War das nun der heiß ersehnte Befreiungsschlag im Impfchaos, das auch Berlin nicht verschont hat? Würden Bilder von hochbetagten Menschen, die trotz Terminvergabe von den Impfzentren wieder nach Hause geschickt werden mussten, weil kein Impfstoff vorhanden war, bald der Vergangenheit angehören? In ersten Reaktionen war fast so etwas wie eine kleine, euphorische Welle zu spüren. Aber schnell kamen Zweifel auf, zumal unklar blieb, um welchen Impfstoff es sich überhaupt handeln soll und ob es bereits eine Lizenzvereinbarung mit den Patentinhabern BioNTech/Pfizer beziehungsweise Moderna gibt.

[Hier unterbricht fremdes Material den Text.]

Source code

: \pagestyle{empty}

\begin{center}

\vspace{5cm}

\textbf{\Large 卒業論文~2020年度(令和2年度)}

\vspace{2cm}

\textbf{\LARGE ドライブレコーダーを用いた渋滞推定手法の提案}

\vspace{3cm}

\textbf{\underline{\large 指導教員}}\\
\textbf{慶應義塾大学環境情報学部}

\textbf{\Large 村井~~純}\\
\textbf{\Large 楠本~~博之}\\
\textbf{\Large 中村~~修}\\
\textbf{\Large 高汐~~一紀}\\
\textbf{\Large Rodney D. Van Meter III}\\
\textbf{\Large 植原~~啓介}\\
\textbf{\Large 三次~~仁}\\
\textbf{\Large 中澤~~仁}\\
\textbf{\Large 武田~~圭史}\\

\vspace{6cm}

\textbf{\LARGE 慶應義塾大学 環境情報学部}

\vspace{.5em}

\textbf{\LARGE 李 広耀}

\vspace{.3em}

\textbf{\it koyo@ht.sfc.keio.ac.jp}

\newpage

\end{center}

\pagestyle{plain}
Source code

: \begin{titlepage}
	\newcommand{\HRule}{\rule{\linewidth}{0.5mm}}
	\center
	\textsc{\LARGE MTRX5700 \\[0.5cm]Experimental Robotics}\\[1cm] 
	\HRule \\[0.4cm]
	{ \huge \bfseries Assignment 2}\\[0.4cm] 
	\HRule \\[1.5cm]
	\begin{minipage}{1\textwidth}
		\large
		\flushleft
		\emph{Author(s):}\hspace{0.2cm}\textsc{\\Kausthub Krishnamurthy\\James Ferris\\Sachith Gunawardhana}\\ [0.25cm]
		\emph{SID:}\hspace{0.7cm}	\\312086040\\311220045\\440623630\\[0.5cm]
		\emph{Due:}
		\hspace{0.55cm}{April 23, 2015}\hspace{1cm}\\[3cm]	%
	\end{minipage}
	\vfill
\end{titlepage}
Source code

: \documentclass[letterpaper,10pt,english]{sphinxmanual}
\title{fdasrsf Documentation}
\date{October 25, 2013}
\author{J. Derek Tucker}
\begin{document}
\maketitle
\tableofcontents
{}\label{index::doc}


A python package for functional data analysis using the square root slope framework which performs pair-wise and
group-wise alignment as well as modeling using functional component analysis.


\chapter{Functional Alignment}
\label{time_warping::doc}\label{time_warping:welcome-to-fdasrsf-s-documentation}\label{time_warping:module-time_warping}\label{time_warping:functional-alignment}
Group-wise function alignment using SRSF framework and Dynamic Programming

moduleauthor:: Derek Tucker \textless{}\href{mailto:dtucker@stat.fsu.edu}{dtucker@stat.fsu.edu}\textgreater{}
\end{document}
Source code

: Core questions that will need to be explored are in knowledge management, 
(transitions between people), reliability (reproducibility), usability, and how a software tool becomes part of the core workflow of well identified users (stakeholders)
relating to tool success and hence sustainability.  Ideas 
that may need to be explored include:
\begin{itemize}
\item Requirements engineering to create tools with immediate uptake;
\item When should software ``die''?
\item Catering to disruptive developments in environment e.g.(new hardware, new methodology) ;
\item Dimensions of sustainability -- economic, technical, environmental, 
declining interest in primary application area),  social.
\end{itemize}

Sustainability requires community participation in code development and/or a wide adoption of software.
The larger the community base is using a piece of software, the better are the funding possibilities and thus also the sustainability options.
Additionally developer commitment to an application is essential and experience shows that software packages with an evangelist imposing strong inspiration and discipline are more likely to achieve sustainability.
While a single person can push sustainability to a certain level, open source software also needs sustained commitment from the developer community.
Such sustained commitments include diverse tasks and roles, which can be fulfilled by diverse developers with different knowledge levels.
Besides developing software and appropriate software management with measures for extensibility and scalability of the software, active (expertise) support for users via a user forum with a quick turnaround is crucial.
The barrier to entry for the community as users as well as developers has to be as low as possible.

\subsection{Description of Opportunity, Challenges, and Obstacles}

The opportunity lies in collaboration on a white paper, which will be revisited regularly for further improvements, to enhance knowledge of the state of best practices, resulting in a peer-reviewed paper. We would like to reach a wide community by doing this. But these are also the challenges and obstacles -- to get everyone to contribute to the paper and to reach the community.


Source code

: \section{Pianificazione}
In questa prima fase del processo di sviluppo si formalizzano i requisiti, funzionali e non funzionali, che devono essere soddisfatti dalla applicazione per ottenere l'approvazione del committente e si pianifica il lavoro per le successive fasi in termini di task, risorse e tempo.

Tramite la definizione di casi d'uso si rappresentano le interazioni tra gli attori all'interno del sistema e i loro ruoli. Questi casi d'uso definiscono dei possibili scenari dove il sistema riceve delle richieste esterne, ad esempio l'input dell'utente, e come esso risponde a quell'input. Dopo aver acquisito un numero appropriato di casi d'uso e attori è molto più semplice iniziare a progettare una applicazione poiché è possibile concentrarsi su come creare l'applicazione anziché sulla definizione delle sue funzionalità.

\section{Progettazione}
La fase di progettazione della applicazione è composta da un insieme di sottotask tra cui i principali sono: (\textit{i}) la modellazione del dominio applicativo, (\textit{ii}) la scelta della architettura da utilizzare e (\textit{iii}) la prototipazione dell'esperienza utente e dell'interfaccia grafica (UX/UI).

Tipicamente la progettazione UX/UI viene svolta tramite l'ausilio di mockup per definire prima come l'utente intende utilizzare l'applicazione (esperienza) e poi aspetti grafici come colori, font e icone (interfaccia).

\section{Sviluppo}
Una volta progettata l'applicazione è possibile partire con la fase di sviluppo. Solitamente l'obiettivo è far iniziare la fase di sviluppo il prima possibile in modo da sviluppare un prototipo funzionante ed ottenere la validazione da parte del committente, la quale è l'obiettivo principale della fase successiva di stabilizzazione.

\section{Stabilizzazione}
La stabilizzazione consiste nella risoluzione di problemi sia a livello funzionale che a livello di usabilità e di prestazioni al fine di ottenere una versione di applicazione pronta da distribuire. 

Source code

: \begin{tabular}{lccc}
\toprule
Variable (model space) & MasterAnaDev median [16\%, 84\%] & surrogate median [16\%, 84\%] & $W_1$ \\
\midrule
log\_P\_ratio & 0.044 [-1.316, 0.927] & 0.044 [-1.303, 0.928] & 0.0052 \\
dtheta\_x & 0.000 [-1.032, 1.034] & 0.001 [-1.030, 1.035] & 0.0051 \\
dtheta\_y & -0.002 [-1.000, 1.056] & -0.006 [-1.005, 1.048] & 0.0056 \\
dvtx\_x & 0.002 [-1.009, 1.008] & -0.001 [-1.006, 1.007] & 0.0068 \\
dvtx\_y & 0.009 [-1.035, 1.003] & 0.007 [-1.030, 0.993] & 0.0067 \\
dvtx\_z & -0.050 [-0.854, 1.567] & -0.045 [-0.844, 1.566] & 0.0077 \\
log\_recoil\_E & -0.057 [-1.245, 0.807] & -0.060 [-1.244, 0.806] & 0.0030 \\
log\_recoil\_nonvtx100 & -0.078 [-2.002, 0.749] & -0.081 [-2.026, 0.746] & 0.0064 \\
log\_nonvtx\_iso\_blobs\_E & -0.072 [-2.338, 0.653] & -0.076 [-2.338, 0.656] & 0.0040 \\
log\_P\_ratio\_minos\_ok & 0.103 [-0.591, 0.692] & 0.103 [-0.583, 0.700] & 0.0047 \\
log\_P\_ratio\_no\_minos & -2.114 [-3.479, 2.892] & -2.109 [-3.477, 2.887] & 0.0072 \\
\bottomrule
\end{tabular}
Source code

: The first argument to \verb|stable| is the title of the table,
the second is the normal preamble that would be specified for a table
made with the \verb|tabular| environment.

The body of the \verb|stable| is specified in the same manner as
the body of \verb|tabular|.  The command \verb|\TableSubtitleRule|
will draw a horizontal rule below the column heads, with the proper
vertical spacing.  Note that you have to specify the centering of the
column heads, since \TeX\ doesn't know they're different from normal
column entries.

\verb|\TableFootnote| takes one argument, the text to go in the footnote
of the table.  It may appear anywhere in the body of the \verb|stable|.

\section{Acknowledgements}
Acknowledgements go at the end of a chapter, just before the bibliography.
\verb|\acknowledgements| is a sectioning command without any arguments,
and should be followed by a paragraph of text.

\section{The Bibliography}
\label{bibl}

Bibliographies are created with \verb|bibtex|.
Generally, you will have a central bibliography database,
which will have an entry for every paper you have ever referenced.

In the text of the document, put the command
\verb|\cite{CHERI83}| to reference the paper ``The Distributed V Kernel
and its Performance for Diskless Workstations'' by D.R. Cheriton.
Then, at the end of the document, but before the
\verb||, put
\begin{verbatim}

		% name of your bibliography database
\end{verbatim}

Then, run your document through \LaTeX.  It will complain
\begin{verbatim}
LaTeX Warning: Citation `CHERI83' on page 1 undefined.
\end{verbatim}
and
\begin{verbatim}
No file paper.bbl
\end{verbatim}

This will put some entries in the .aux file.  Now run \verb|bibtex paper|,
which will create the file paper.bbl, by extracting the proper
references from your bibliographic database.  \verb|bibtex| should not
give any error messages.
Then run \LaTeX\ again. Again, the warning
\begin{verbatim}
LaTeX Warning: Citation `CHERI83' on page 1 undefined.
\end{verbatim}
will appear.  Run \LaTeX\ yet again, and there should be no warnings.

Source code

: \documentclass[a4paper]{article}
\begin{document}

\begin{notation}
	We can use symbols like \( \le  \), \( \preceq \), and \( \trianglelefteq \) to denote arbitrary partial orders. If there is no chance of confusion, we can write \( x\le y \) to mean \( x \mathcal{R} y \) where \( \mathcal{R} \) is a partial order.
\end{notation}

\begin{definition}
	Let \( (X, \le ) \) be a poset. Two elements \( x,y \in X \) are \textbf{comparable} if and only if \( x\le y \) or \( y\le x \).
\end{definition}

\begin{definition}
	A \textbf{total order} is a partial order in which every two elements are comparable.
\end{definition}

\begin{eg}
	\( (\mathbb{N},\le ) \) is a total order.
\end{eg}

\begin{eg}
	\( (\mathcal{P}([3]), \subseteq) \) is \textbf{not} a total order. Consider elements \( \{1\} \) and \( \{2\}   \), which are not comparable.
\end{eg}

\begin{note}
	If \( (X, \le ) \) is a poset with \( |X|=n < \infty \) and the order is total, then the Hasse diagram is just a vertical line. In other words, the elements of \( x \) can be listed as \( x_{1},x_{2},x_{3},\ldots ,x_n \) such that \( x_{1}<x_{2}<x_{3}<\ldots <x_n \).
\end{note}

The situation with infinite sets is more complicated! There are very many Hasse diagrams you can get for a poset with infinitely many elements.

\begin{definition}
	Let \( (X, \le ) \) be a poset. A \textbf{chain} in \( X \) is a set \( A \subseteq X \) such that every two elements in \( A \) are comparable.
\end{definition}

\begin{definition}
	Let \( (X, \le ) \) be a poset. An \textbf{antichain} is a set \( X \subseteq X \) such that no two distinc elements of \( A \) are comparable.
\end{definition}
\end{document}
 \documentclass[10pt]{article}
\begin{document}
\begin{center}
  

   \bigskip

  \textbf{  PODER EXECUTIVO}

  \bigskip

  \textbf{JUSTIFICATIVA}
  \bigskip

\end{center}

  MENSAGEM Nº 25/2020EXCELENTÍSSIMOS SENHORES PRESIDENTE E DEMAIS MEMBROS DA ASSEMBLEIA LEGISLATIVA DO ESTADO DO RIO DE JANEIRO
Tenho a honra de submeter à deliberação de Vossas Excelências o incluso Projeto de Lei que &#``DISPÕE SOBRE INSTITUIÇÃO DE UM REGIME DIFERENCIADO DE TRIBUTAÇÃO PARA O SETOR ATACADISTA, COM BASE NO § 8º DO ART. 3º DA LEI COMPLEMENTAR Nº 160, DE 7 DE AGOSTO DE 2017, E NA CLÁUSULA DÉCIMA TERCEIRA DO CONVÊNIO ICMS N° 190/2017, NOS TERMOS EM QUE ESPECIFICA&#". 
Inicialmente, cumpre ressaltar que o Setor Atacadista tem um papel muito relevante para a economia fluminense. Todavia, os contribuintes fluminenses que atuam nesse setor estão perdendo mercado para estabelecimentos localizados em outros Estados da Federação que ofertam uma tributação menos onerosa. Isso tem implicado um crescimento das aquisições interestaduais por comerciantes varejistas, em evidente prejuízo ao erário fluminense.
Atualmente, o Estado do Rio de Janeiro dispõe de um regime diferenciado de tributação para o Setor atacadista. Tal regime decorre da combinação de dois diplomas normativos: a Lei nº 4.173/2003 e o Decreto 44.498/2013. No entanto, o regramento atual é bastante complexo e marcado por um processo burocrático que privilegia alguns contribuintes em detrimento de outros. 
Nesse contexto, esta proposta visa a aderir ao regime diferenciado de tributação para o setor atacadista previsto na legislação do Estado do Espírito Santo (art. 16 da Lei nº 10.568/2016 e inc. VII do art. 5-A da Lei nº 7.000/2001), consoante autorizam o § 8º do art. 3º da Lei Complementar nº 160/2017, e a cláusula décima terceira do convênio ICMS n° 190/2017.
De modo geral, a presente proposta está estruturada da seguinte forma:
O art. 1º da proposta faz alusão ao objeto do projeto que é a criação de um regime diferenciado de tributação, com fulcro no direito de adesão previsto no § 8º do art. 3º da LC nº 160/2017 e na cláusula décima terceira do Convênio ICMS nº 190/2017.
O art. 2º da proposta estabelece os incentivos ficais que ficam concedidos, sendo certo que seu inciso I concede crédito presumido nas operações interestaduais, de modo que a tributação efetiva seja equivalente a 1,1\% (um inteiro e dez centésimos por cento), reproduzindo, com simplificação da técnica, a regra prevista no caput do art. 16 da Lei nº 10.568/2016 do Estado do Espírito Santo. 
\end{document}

Von Impfstoffproduktion war nie die Rede

Am Abend ruderte Müller zurück. Nein, es gehe nicht um die Produktion von Impfstoffen, sondern um die Abfüllung der einzelnen Dosen, was die Auslieferung an die Impfzentren beschleunigen könne, erklärte Müller im rbb. Auch das offensichtlich überraschte Unternehmen meldete sich zu Wort und machte in einer Erklärung deutlich, dass man technologisch nicht in der Lage sei, Impfstoffe herzustellen. Später wurde ergänzt, dass Berlin-Chemie derzeit auch nicht über die Ausstattung für die Abfüllung verfüge.

Die vollmundige Ankündigung der verantwortlichen Senatorin hatte sich also binnen weniger Stunden komplett in Luft ausgelöst. Angesichts der ohnehin großen Verärgerung über die schleppende und chaotisch gemanagte Impfkampagne ein unglaublicher Vorgang. Doch was hat Kalayci bei ihrer Münchhausen-Nummer geritten? Wahlkampf-Fieber oder kompletter Realitätsverlust? Denn „positive und konstruktive Gespräche“ zwischen Berlin-Chemie und Senatsvertretern hat es ja tatsächlich gegeben, wie das Unternehmen bestätigte. Dabei sei es aber um eine „mögliche Unterstützung bei der Aufbereitung von Impfstoffen gegen Sars-CoV-2“ gegangen, also weder um die Produktion noch um die Abfüllung.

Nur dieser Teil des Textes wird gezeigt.